[PhaseOrdering] add tests for vector select; NFC

rotateright · rotateright · commit fd5e493874e1 · 2021-12-14T14:35:10.000-05:00
The 1st test corresponds to a minimally optimized (mem2reg) version of the example in: issue llvm#52631 The 2nd test copies an existing instcombine test with the same pattern. If we canonicalize differently, we can miss reducing to minimal form in a single invocation of -instcombine, but that should not escape the normal opt pipeline.

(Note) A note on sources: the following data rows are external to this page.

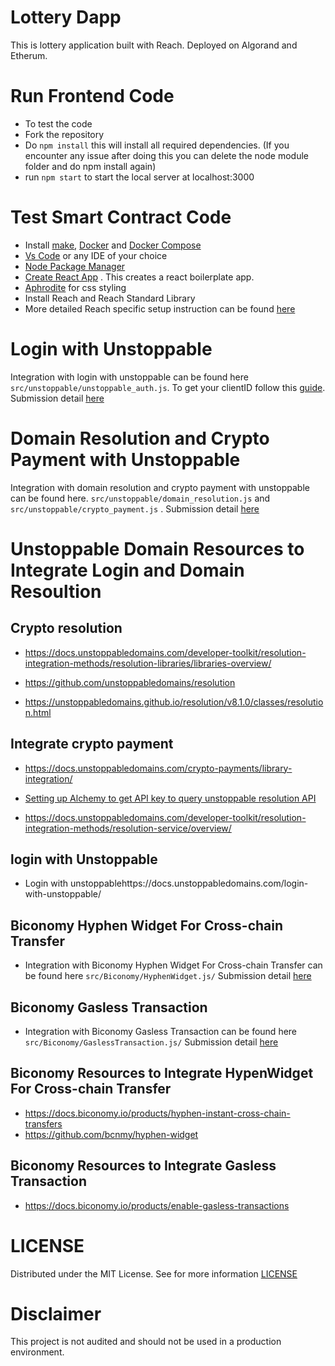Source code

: # Lottery Dapp
This is lottery application built with Reach. Deployed on Algorand and Etherum.

# Run Frontend Code
- To test the code
- Fork the repository
- Do `npm install` this will install all required dependencies. (If you encounter any issue after doing this you can delete the node module folder and do npm install again)
- run `npm start` to start the local server at localhost:3000

# Test Smart Contract Code
- Install [make](https://en.wikipedia.org/wiki/Make_(software)), [Docker](https://www.docker.com/get-started/) and [Docker Compose](https://docs.docker.com/compose/install/)
- [Vs Code](https://code.visualstudio.com/) or any IDE of your choice
- [Node Package Manager](https://nodejs.org/download/)
- [Create React App](https://github.com/facebook/create-react-app) . This creates a react boilerplate app.
- [Aphrodite](https://github.com/Khan/aphrodite) for css styling
- Install Reach and Reach Standard Library
- More detailed Reach specific setup instruction can be found [here](https://docs.reach.sh/tut/rps/#tut-1)

# Login with Unstoppable
Integration with login with unstoppable can be found here `src/unstoppable/unstoppable_auth.js`. To get your clientID follow this [guide](https://docs.unstoppabledomains.com/login-with-unstoppable/login-integration-guides/login-client-configuration/#rules-for-redirect-uris). Submission detail [here](https://github.com/gconnect/lottery-dapp/blob/master/login_with_unstoppable.md)

# Domain Resolution and Crypto Payment with Unstoppable
Integration with domain resolution and crypto payment with unstoppable can be found here. `src/unstoppable/domain_resolution.js` and `src/unstoppable/crypto_payment.js` . Submission detail [here](https://github.com/gconnect/lottery-dapp/blob/master/unstoppable_domain_resolution.md)

# Unstoppable Domain Resources to Integrate Login and Domain Resoultion
 ## Crypto resolution
- https://docs.unstoppabledomains.com/developer-toolkit/resolution-integration-methods/resolution-libraries/libraries-overview/

- https://github.com/unstoppabledomains/resolution

- https://unstoppabledomains.github.io/resolution/v8.1.0/classes/resolution.html

## Integrate crypto payment
- https://docs.unstoppabledomains.com/crypto-payments/library-integration/

- [Setting up Alchemy to get API key to query unstoppable resolution API](https://www.loom.com/share/7cd5398275e74d8ba024323985cd90c7?t=169)

- https://docs.unstoppabledomains.com/developer-toolkit/resolution-integration-methods/resolution-service/overview/

## login with Unstoppable
- Login with unstoppablehttps://docs.unstoppabledomains.com/login-with-unstoppable/

## Biconomy Hyphen Widget For Cross-chain Transfer
- Integration with Biconomy Hyphen Widget For Cross-chain Transfer can be found here `src/Biconomy/HyphenWidget.js/` Submission detail [here](https://github.com/gconnect/lottery-dapp/blob/master/Biconomy_HyphenWidget.md)

## Biconomy Gasless Transaction
- Integration with Biconomy Gasless Transaction can be found here `src/Biconomy/GaslessTransaction.js/` Submission detail [here](https://github.com/gconnect/lottery-dapp/blob/master/Biconomy_Gasless_Transaction.md)

## Biconomy Resources to Integrate HypenWidget For Cross-chain Transfer
- https://docs.biconomy.io/products/hyphen-instant-cross-chain-transfers
-  https://github.com/bcnmy/hyphen-widget

## Biconomy Resources to Integrate Gasless Transaction
- https://docs.biconomy.io/products/enable-gasless-transactions

# LICENSE
Distributed under the MIT License. See for more information [LICENSE](https://github.com/gconnect/lottery-dapp/blob/master/LICENSE)

# Disclaimer
This project is not audited and should not be used in a production environment.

diff --git a/llvm/test/Transforms/InstCombine/and.ll b/llvm/test/Transforms/InstCombine/and.ll
@@ -1460,3 +1460,87 @@ define i8 @lshr_bitwidth_mask(i8 %x, i8 %y) {
   %r = and i8 %sign, %y
   ret i8 %r
 }
+
+define i8 @not_ashr_bitwidth_mask(i8 %x, i8 %y) {
+; CHECK-LABEL: @not_ashr_bitwidth_mask(
+; CHECK-NEXT:    [[SIGN:%.*]] = ashr i8 [[X:%.*]], 7
+; CHECK-NEXT:    [[NOT:%.*]] = xor i8 [[SIGN]], -1
+; CHECK-NEXT:    [[POS_OR_ZERO:%.*]] = and i8 [[NOT]], [[Y:%.*]]
+; CHECK-NEXT:    ret i8 [[POS_OR_ZERO]]
+;
+  %sign = ashr i8 %x, 7
+  %not = xor i8 %sign, -1
+  %pos_or_zero = and i8 %not, %y
+  ret i8 %pos_or_zero
+}
+
+define <2 x i8> @not_ashr_bitwidth_mask_vec_commute(<2 x i8> %x, <2 x i8> %py) {
+; CHECK-LABEL: @not_ashr_bitwidth_mask_vec_commute(
+; CHECK-NEXT:    [[Y:%.*]] = mul <2 x i8> [[PY:%.*]], <i8 42, i8 2>
+; CHECK-NEXT:    [[SIGN:%.*]] = ashr <2 x i8> [[X:%.*]], <i8 7, i8 7>
+; CHECK-NEXT:    [[NOT:%.*]] = xor <2 x i8> [[SIGN]], <i8 -1, i8 -1>
+; CHECK-NEXT:    [[POS_OR_ZERO:%.*]] = and <2 x i8> [[Y]], [[NOT]]
+; CHECK-NEXT:    ret <2 x i8> [[POS_OR_ZERO]]
+;
+  %y = mul <2 x i8> %py, <i8 42, i8 2>      ; thwart complexity-based ordering
+  %sign = ashr <2 x i8> %x, <i8 7, i8 7>
+  %not = xor <2 x i8> %sign, <i8 -1, i8 -1>
+  %pos_or_zero = and <2 x i8> %y, %not
+  ret <2 x i8> %pos_or_zero
+}
+
+define i8 @not_ashr_bitwidth_mask_use1(i8 %x, i8 %y) {
+; CHECK-LABEL: @not_ashr_bitwidth_mask_use1(
+; CHECK-NEXT:    [[SIGN:%.*]] = ashr i8 [[X:%.*]], 7
+; CHECK-NEXT:    call void @use8(i8 [[SIGN]])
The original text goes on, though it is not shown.